How do you even begin to craft hours of interview and overlay footage into a short story? A quick and indispensable video editing tip that has saved me more times than I care to admit. I hope it can help you in a similar way:

When crafting a documentary film, the narrative is often driven by a combination of interview footage and dialogue from the B-Roll (also referred to as overlay footage). When editing a documentary or corporate film, I always begin to sequence clips in the timeline by focusing solely on the audio. At this early stage in the editing process I am not worried at all about less than ideal camera work, this can be patched up later on. It's all about the sound. We need to firstly establish the narrative flow (through the dialogue tracks) before we divert our attention to the visuals. A helpful way to consider this concept is that the vision always serves the audio.

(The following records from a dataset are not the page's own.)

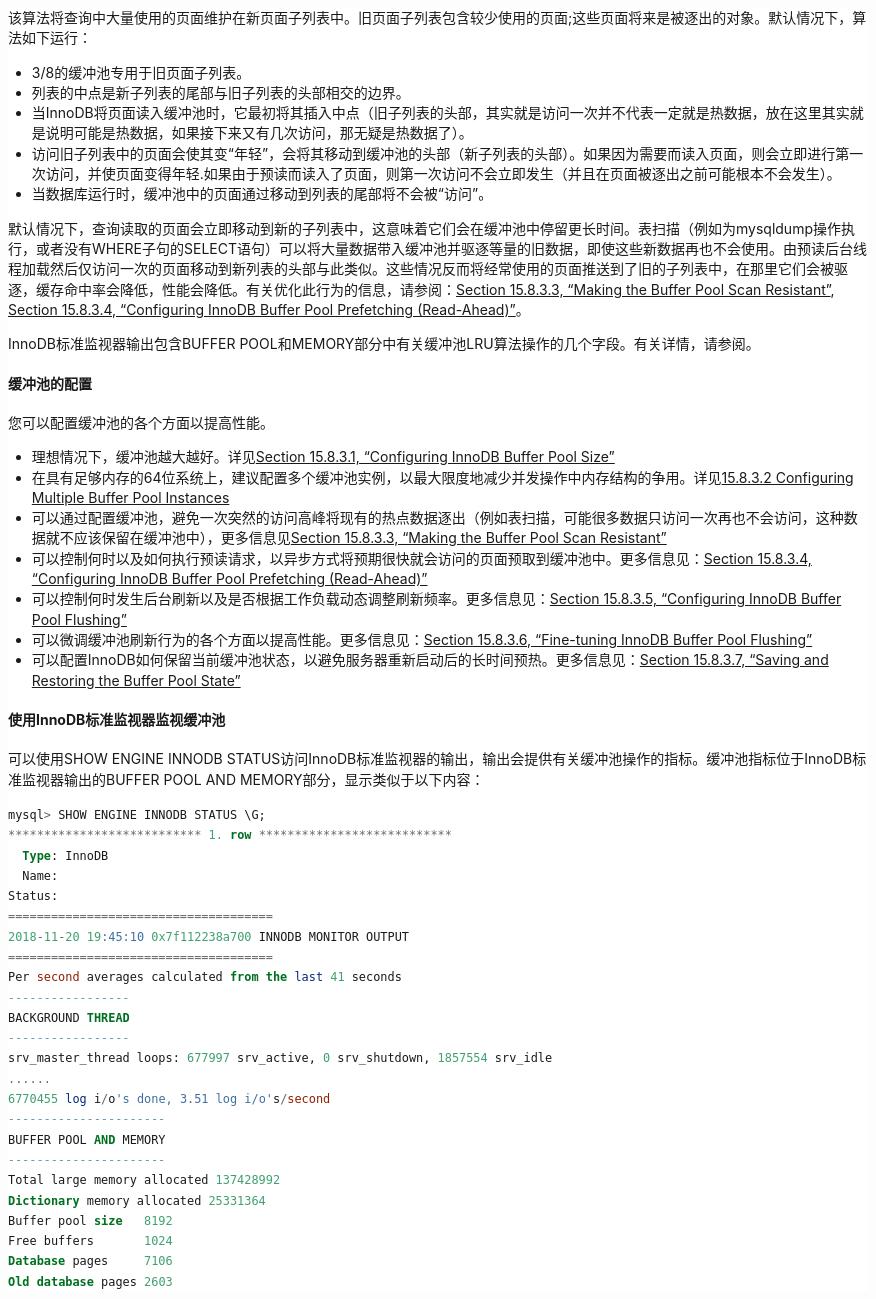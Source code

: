 该算法将查询中大量使用的页面维护在新页面子列表中。旧页面子列表包含较少使用的页面;这些页面将来是被逐出的对象。默认情况下，算法如下运行：  
 - 3/8的缓冲池专用于旧页面子列表。  
 - 列表的中点是新子列表的尾部与旧子列表的头部相交的边界。  
 - 当InnoDB将页面读入缓冲池时，它最初将其插入中点（旧子列表的头部，其实就是访问一次并不代表一定就是热数据，放在这里其实就是说明可能是热数据，如果接下来又有几次访问，那无疑是热数据了）。
 - 访问旧子列表中的页面会使其变“年轻”，会将其移动到缓冲池的头部（新子列表的头部）。如果因为需要而读入页面，则会立即进行第一次访问，并使页面变得年轻.如果由于预读而读入了页面，则第一次访问不会立即发生（并且在页面被逐出之前可能根本不会发生）。  
 - 当数据库运行时，缓冲池中的页面通过移动到列表的尾部将不会被“访问”。  

默认情况下，查询读取的页面会立即移动到新的子列表中，这意味着它们会在缓冲池中停留更长时间。表扫描（例如为mysqldump操作执行，或者没有WHERE子句的SELECT语句）可以将大量数据带入缓冲池并驱逐等量的旧数据，即使这些新数据再也不会使用。由预读后台线程加载然后仅访问一次的页面移动到新列表的头部与此类似。这些情况反而将经常使用的页面推送到了旧的子列表中，在那里它们会被驱逐，缓存命中率会降低，性能会降低。有关优化此行为的信息，请参阅：[Section 15.8.3.3, “Making the Buffer Pool Scan Resistant”](https://dev.mysql.com/doc/refman/8.0/en/innodb-performance-midpoint_insertion.html), [Section 15.8.3.4, “Configuring InnoDB Buffer Pool Prefetching (Read-Ahead)”](https://dev.mysql.com/doc/refman/8.0/en/innodb-performance-read_ahead.html)。  

InnoDB标准监视器输出包含BUFFER POOL和MEMORY部分中有关缓冲池LRU算法操作的几个字段。有关详情，请参阅[](https://dev.mysql.com/doc/refman/8.0/en/innodb-buffer-pool.html#innodb-buffer-pool-monitoring)。  

#### 缓冲池的配置
您可以配置缓冲池的各个方面以提高性能。  
 - 理想情况下，缓冲池越大越好。详见[Section 15.8.3.1, “Configuring InnoDB Buffer Pool Size”](https://dev.mysql.com/doc/refman/8.0/en/innodb-buffer-pool-resize.html)    
 - 在具有足够内存的64位系统上，建议配置多个缓冲池实例，以最大限度地减少并发操作中内存结构的争用。详见[15.8.3.2 Configuring Multiple Buffer Pool Instances](https://dev.mysql.com/doc/refman/8.0/en/innodb-multiple-buffer-pools.html)  
 - 可以通过配置缓冲池，避免一次突然的访问高峰将现有的热点数据逐出（例如表扫描，可能很多数据只访问一次再也不会访问，这种数据就不应该保留在缓冲池中），更多信息见[Section 15.8.3.3, “Making the Buffer Pool Scan Resistant”](https://dev.mysql.com/doc/refman/8.0/en/innodb-performance-midpoint_insertion.html)  
 - 可以控制何时以及如何执行预读请求，以异步方式将预期很快就会访问的页面预取到缓冲池中。更多信息见：[Section 15.8.3.4, “Configuring InnoDB Buffer Pool Prefetching (Read-Ahead)”](https://dev.mysql.com/doc/refman/8.0/en/innodb-performance-read_ahead.html)  
 - 可以控制何时发生后台刷新以及是否根据工作负载动态调整刷新频率。更多信息见：[Section 15.8.3.5, “Configuring InnoDB Buffer Pool Flushing”](https://dev.mysql.com/doc/refman/8.0/en/innodb-performance-adaptive_flushing.html)  
 - 可以微调缓冲池刷新行为的各个方面以提高性能。更多信息见：[Section 15.8.3.6, “Fine-tuning InnoDB Buffer Pool Flushing”](https://dev.mysql.com/doc/refman/8.0/en/innodb-lru-background-flushing.html)  
 - 可以配置InnoDB如何保留当前缓冲池状态，以避免服务器重新启动后的长时间预热。更多信息见：[Section 15.8.3.7, “Saving and Restoring the Buffer Pool State”](https://dev.mysql.com/doc/refman/8.0/en/innodb-preload-buffer-pool.html)  

#### 使用InnoDB标准监视器监视缓冲池
可以使用SHOW ENGINE INNODB STATUS访问InnoDB标准监视器的输出，输出会提供有关缓冲池操作的指标。缓冲池指标位于InnoDB标准监视器输出的BUFFER POOL AND MEMORY部分，显示类似于以下内容：  
```sql
mysql> SHOW ENGINE INNODB STATUS \G;
*************************** 1. row ***************************
  Type: InnoDB
  Name: 
Status: 
=====================================
2018-11-20 19:45:10 0x7f112238a700 INNODB MONITOR OUTPUT
=====================================
Per second averages calculated from the last 41 seconds
-----------------
BACKGROUND THREAD
-----------------
srv_master_thread loops: 677997 srv_active, 0 srv_shutdown, 1857554 srv_idle
......
6770455 log i/o's done, 3.51 log i/o's/second
----------------------
BUFFER POOL AND MEMORY
----------------------
Total large memory allocated 137428992
Dictionary memory allocated 25331364
Buffer pool size   8192
Free buffers       1024
Database pages     7106
Old database pages 2603
```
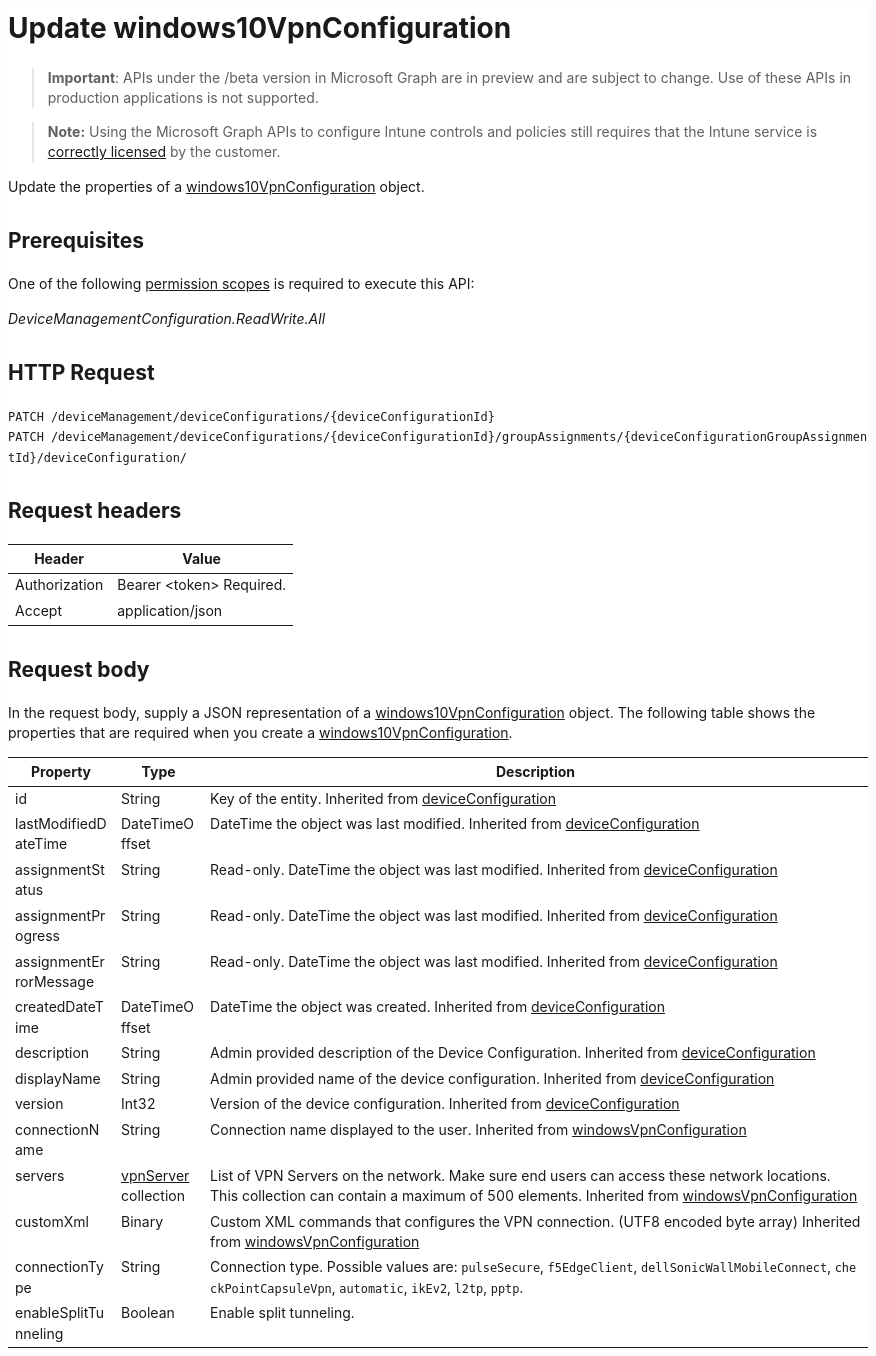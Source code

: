 ﻿# Update windows10VpnConfiguration

> **Important**: APIs under the /beta version in Microsoft Graph are in preview and are subject to change. Use of these APIs in production applications is not supported.

> **Note:** Using the Microsoft Graph APIs to configure Intune controls and policies still requires that the Intune service is [correctly licensed](https://go.microsoft.com/fwlink/?linkid=839381) by the customer.

Update the properties of a [windows10VpnConfiguration](../resources/intune_deviceconfig_windows10vpnconfiguration.md) object.
## Prerequisites
One of the following [permission scopes](https://developer.microsoft.com/en-us/graph/docs/authorization/permission_scopes) is required to execute this API:

*DeviceManagementConfiguration.ReadWrite.All*
## HTTP Request

```http
PATCH /deviceManagement/deviceConfigurations/{deviceConfigurationId}
PATCH /deviceManagement/deviceConfigurations/{deviceConfigurationId}/groupAssignments/{deviceConfigurationGroupAssignmentId}/deviceConfiguration/
```

## Request headers
|Header|Value|
|---|---|
|Authorization|Bearer &lt;token&gt; Required.|
|Accept|application/json|

## Request body
In the request body, supply a JSON representation of a [windows10VpnConfiguration](../resources/intune_deviceconfig_windows10vpnconfiguration.md) object.
The following table shows the properties that are required when you create a [windows10VpnConfiguration](../resources/intune_deviceconfig_windows10vpnconfiguration.md).

|Property|Type|Description|
|---|---|---|
|id|String|Key of the entity. Inherited from [deviceConfiguration](../resources/intune_deviceconfig_deviceconfiguration.md)|
|lastModifiedDateTime|DateTimeOffset|DateTime the object was last modified. Inherited from [deviceConfiguration](../resources/intune_deviceconfig_deviceconfiguration.md)|
|assignmentStatus|String|Read-only. DateTime the object was last modified. Inherited from [deviceConfiguration](../resources/intune_deviceconfig_deviceconfiguration.md)|
|assignmentProgress|String|Read-only. DateTime the object was last modified. Inherited from [deviceConfiguration](../resources/intune_deviceconfig_deviceconfiguration.md)|
|assignmentErrorMessage|String|Read-only. DateTime the object was last modified. Inherited from [deviceConfiguration](../resources/intune_deviceconfig_deviceconfiguration.md)|
|createdDateTime|DateTimeOffset|DateTime the object was created. Inherited from [deviceConfiguration](../resources/intune_deviceconfig_deviceconfiguration.md)|
|description|String|Admin provided description of the Device Configuration. Inherited from [deviceConfiguration](../resources/intune_deviceconfig_deviceconfiguration.md)|
|displayName|String|Admin provided name of the device configuration. Inherited from [deviceConfiguration](../resources/intune_deviceconfig_deviceconfiguration.md)|
|version|Int32|Version of the device configuration. Inherited from [deviceConfiguration](../resources/intune_deviceconfig_deviceconfiguration.md)|
|connectionName|String|Connection name displayed to the user. Inherited from [windowsVpnConfiguration](../resources/intune_deviceconfig_windowsvpnconfiguration.md)|
|servers|[vpnServer](../resources/intune_deviceconfig_vpnserver.md) collection|List of VPN Servers on the network. Make sure end users can access these network locations. This collection can contain a maximum of 500 elements. Inherited from [windowsVpnConfiguration](../resources/intune_deviceconfig_windowsvpnconfiguration.md)|
|customXml|Binary|Custom XML commands that configures the VPN connection. (UTF8 encoded byte array) Inherited from [windowsVpnConfiguration](../resources/intune_deviceconfig_windowsvpnconfiguration.md)|
|connectionType|String|Connection type. Possible values are: `pulseSecure`, `f5EdgeClient`, `dellSonicWallMobileConnect`, `checkPointCapsuleVpn`, `automatic`, `ikEv2`, `l2tp`, `pptp`.|
|enableSplitTunneling|Boolean|Enable split tunneling.|
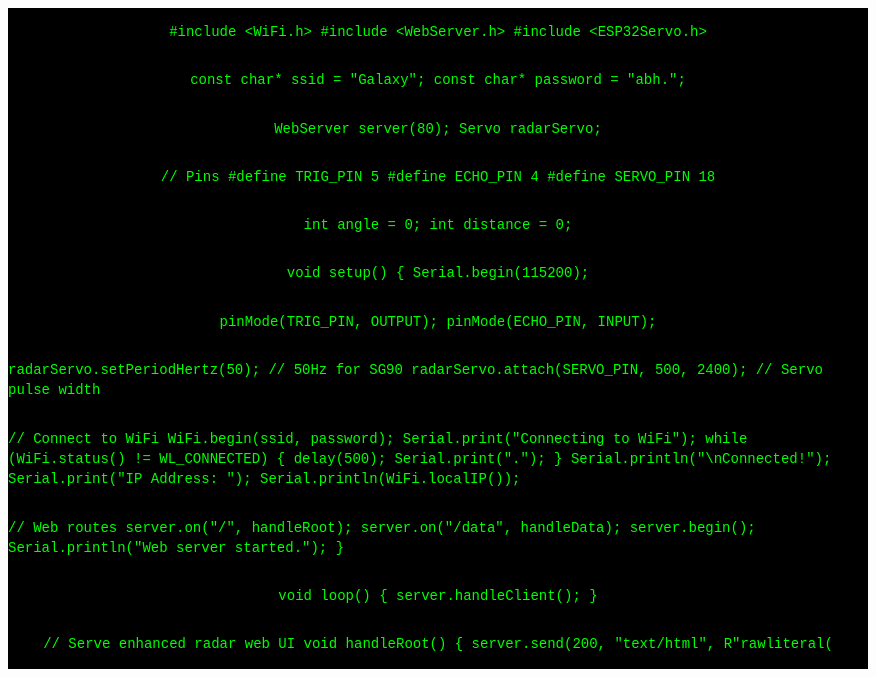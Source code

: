 #include <WiFi.h>
#include <WebServer.h>
#include <ESP32Servo.h>

const char* ssid = "Galaxy";
const char* password = "abh.";

WebServer server(80);
Servo radarServo;

// Pins
#define TRIG_PIN 5
#define ECHO_PIN 4
#define SERVO_PIN 18

int angle = 0;
int distance = 0;

void setup() {
  Serial.begin(115200);

  pinMode(TRIG_PIN, OUTPUT);
  pinMode(ECHO_PIN, INPUT);

  radarServo.setPeriodHertz(50); // 50Hz for SG90
  radarServo.attach(SERVO_PIN, 500, 2400); // Servo pulse width

  // Connect to WiFi
  WiFi.begin(ssid, password);
  Serial.print("Connecting to WiFi");
  while (WiFi.status() != WL_CONNECTED) {
    delay(500);
    Serial.print(".");
  }
  Serial.println("\nConnected!");
  Serial.print("IP Address: ");
  Serial.println(WiFi.localIP());

  // Web routes
  server.on("/", handleRoot);
  server.on("/data", handleData);
  server.begin();
  Serial.println("Web server started.");
}

void loop() {
  server.handleClient();
}

// Serve enhanced radar web UI
void handleRoot() {
  server.send(200, "text/html", R"rawliteral(
<!DOCTYPE html>
<html>
<head>
  <meta charset="UTF-8" />
  <meta name="viewport" content="width=device-width, initial-scale=1.0"/>
  <title>ESP32 Radar</title>
  <style>
    body {
      margin: 0;
      background: #000;
      color: #0f0;
      font-family: 'Courier New', monospace;
      display: flex;
      flex-direction: column;
      align-items: center;
    }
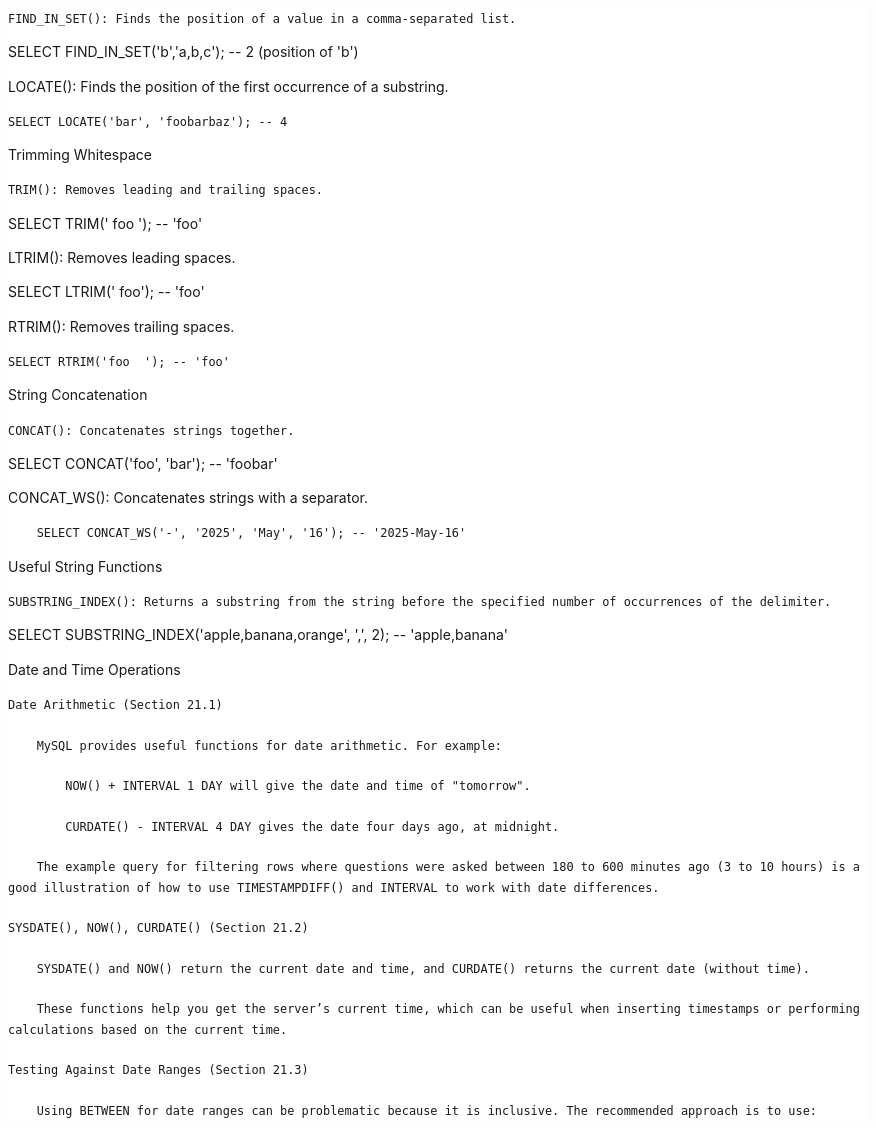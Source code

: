     FIND_IN_SET(): Finds the position of a value in a comma-separated list.

SELECT FIND_IN_SET('b','a,b,c'); -- 2 (position of 'b')

LOCATE(): Finds the position of the first occurrence of a substring.

    SELECT LOCATE('bar', 'foobarbaz'); -- 4

Trimming Whitespace

    TRIM(): Removes leading and trailing spaces.

SELECT TRIM('  foo  '); -- 'foo'

LTRIM(): Removes leading spaces.

SELECT LTRIM('  foo'); -- 'foo'

RTRIM(): Removes trailing spaces.

    SELECT RTRIM('foo  '); -- 'foo'

String Concatenation

    CONCAT(): Concatenates strings together.

SELECT CONCAT('foo', 'bar'); -- 'foobar'

CONCAT_WS(): Concatenates strings with a separator.

        SELECT CONCAT_WS('-', '2025', 'May', '16'); -- '2025-May-16'

Useful String Functions

    SUBSTRING_INDEX(): Returns a substring from the string before the specified number of occurrences of the delimiter.

SELECT SUBSTRING_INDEX('apple,banana,orange', ',', 2); -- 'apple,banana'


Date and Time Operations

    Date Arithmetic (Section 21.1)

        MySQL provides useful functions for date arithmetic. For example:

            NOW() + INTERVAL 1 DAY will give the date and time of "tomorrow".

            CURDATE() - INTERVAL 4 DAY gives the date four days ago, at midnight.

        The example query for filtering rows where questions were asked between 180 to 600 minutes ago (3 to 10 hours) is a good illustration of how to use TIMESTAMPDIFF() and INTERVAL to work with date differences.

    SYSDATE(), NOW(), CURDATE() (Section 21.2)

        SYSDATE() and NOW() return the current date and time, and CURDATE() returns the current date (without time).

        These functions help you get the server’s current time, which can be useful when inserting timestamps or performing calculations based on the current time.

    Testing Against Date Ranges (Section 21.3)

        Using BETWEEN for date ranges can be problematic because it is inclusive. The recommended approach is to use:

Screenshot from a current film project

Editing Software: Final Cut Pro 7

Once the audio from the interview and overlay material is sitting in the correct order, I begin to fine tune the timing and remove any blemishes (undesirable words, inflections, breathing etc). I will add cross dissolves to smooth the audio transitions, tweak the output levels and add an *atoms layer to integrate all the tracks as seamlessly as possible.

Now that our audio is working we can give the vision some love. You will notice in the screenshot that I have used the video layer: "Overlay Track 2" to cover up jump cuts in the interview subjects vision caused by removing some of the blemishes in their speech.

*An atoms (atmosphere) track is a "clean" sound recording of the filming location without any dialogue. So if you are filming in a warehouse you would record a minute or so of the ambient sounds with everyone on set completely silent. Place this at the base of the sound mix minimises the jarring effect created when cutting in and out of dialogue.